The sun rose as a big ball, hazy. Murky air surrounded it, giving the sky a pastel effect. Endorphins collided with beauty and peace; the best sort of outcome you can have with a run.

I ended each run by taking off my shoes and wading into the ocean, cool salt water enveloping my legs.


It was a heavy on nature kind of trip. We watched in awe as hundreds of tiny crabs emerged from holes in the salt marshes, waving their arms, and skittering back to their holes whenever they detected a threat. We caught, out of the corners of our eyes, jumping mullet, in the otherwise calm pond waters. We watched from our deck as a large pod of dolphins swam by, catching their dinner and occasionally stopping to play.

One day, we came upon a beach of horseshoe crabs mating. The female crab was buried under the sand, while multiple male horseshoe crabs attempted to attach to her so they could fertilize the eggs once they were laid. *

I explained to Avery and Alice what was happening. Chad shot me a look. It’s the same look that he gives me when I let the girls jump from a spot that is a little too high for his actuarial risk calculations, or when I pick up a millipede and ask if they want to hold it.

“Do you really want to use horseshoe crabs for your explanation of the birds and the bees? Five males on top of one female?” he asked, good protective father that he is.

“Fine,” I replied, “maybe you are right. I just thought it would be funny if the girls look back on life and remember that I tried to teach them about the birds and the bees with horseshoe crabs.”
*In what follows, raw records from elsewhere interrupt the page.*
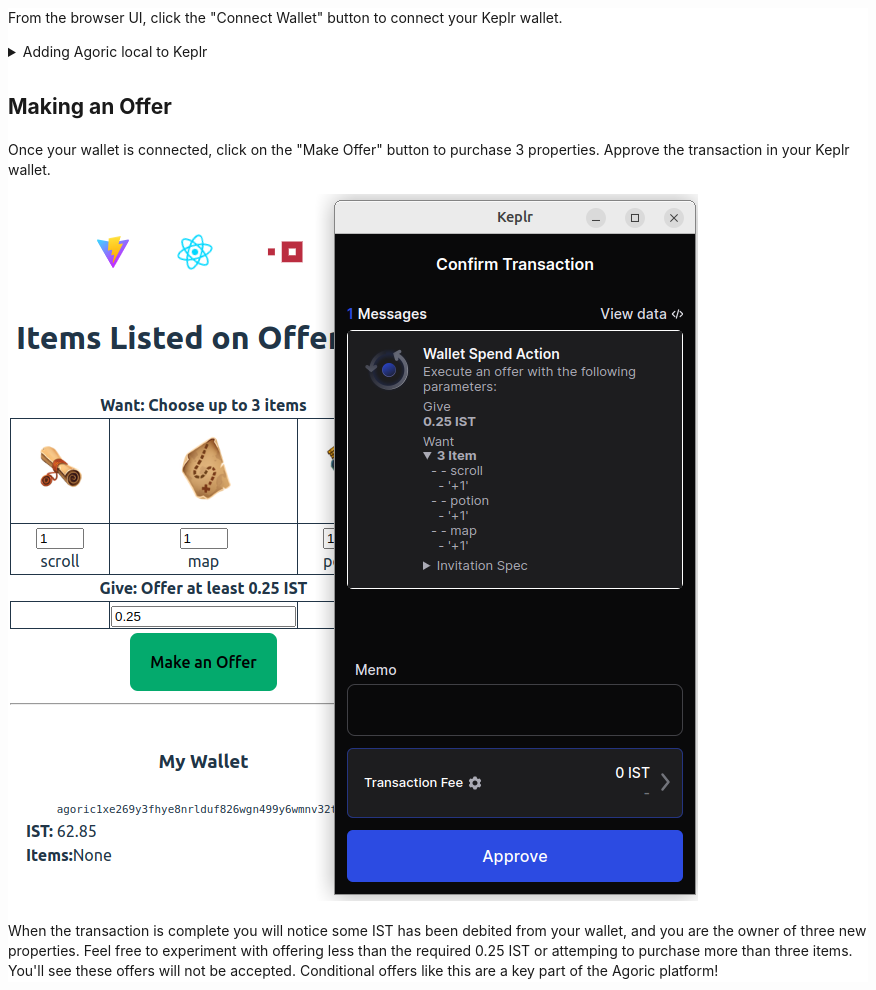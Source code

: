 From the browser UI, click the "Connect Wallet" button to connect your Keplr wallet.

<details><summary>Adding Agoric local to Keplr</summary></details>

## Making an Offer

Once your wallet is connected, click on the "Make Offer" button to purchase 3 properties. Approve the transaction in your Keplr wallet.

![Making an offer](./assets/keplr-legible-offer.png)

When the transaction is complete you will notice some IST has been debited from your wallet, and you are the owner of three new properties. Feel free to experiment with offering less than the required 0.25 IST or attemping to purchase more than three items. You'll see these offers will not be accepted. Conditional offers like this are a key part of the Agoric platform!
It was the kind of vacation that left tan lines and chipped toenail polish. It was the towels out to dry over chairs, sand in our sheets, swimsuits count as underwear kind of vacation. The type where days meld together, sunrises becoming sunsets, days less governed by clocks, and more governed by whims. The kind of vacation where nothing was perfect and that is why everything was perfect.

By the end of the trip, my brain had also taken on the pastel effect; a little murky, but with beautiful subdued thoughts. I watched as Chad typed, “Stock Market” into his phone and wondered what sort of food they served at this market. When I saw the financial graphs and arrows appear, when I realized he was still existing in the non-vacation world, at least partially. And I was fully submerged: only concerned about my next meal, wondering about the food at the elusive restaurant, “Stock Market.”

We left relaxed. A week had been the perfect amount of time- long enough for our brains to fall into the lull of the ocean waves, long enough for endless bouts of family giggles, long enough.

When it was time to go home, we sleepily piled into the truck at 5am with sun kissed skin, a trunk that was packed to the brim, and memories for a lifetime.

And if I’m going to be honest, by the time we pulled into our driveway 9 hours later, we were exhausted. Already in need of another vacation.

But I think that is just how it goes when you travel with kids.


* Horseshoe crabs have been around, relatively unchanged for 445 million years- yes, they were here prior to the dinosaurs. They actually are not part of the crab family and are more closely related to spiders. Most importantly, in my subjective opinion, they are one of the ugliest creatures to inhabit the earth. You’re welcome, for yet another nerdy fact.